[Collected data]
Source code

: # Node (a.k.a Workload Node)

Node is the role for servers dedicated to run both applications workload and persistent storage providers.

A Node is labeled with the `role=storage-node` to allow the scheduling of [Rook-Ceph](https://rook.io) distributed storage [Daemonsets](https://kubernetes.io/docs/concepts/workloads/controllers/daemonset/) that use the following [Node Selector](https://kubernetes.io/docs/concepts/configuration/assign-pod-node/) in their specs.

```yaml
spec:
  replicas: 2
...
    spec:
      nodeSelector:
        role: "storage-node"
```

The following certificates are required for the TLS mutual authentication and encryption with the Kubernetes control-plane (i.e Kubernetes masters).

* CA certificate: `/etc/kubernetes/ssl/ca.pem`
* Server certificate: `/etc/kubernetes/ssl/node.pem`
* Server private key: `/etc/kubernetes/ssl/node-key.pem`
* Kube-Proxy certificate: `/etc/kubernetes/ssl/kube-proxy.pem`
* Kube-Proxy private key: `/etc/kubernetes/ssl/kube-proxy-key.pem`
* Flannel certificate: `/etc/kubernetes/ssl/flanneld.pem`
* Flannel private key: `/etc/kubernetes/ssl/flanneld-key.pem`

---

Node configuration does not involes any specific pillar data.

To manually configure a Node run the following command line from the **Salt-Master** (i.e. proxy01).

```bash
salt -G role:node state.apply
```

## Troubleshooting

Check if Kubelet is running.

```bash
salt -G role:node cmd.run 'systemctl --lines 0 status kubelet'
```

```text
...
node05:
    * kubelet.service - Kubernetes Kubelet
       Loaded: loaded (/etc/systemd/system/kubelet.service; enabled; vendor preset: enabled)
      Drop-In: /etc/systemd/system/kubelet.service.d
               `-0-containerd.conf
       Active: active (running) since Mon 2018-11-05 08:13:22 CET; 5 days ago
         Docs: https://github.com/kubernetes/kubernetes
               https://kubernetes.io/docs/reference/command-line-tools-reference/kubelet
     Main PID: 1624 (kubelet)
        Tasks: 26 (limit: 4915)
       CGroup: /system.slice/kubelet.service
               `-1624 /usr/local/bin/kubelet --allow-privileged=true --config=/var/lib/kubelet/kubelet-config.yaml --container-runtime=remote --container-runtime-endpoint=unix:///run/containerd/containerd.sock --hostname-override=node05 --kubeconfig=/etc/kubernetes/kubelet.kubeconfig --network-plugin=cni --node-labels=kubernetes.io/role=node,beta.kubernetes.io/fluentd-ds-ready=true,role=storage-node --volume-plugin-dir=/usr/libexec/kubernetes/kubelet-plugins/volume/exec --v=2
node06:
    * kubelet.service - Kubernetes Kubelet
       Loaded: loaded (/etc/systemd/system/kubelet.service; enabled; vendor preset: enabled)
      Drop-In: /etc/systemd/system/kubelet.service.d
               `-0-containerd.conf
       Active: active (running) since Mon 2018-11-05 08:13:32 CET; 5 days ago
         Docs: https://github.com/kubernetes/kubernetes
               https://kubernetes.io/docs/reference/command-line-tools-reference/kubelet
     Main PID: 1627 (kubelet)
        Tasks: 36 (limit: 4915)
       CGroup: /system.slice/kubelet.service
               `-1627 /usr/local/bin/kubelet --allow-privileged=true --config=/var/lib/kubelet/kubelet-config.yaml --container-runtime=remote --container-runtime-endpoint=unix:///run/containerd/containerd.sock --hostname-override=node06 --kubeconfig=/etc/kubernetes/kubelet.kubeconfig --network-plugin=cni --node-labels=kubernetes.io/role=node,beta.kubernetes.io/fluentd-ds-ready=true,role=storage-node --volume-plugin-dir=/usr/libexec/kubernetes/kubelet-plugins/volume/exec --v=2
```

**Your objective**
When a line above contains the string "endpoint", copy that line.

**Answer area**
               `-1624 /usr/local/bin/kubelet --allow-privileged=true --config=/var/lib/kubelet/kubelet-config.yaml --container-runtime=remote --container-runtime-endpoint=unix:///run/containerd/containerd.sock --hostname-override=node05 --kubeconfig=/etc/kubernetes/kubelet.kubeconfig --network-plugin=cni --node-labels=kubernetes.io/role=node,beta.kubernetes.io/fluentd-ds-ready=true,role=storage-node --volume-plugin-dir=/usr/libexec/kubernetes/kubelet-plugins/volume/exec --v=2
               `-1627 /usr/local/bin/kubelet --allow-privileged=true --config=/var/lib/kubelet/kubelet-config.yaml --container-runtime=remote --container-runtime-endpoint=unix:///run/containerd/containerd.sock --hostname-override=node06 --kubeconfig=/etc/kubernetes/kubelet.kubeconfig --network-plugin=cni --node-labels=kubernetes.io/role=node,beta.kubernetes.io/fluentd-ds-ready=true,role=storage-node --volume-plugin-dir=/usr/libexec/kubernetes/kubelet-plugins/volume/exec --v=2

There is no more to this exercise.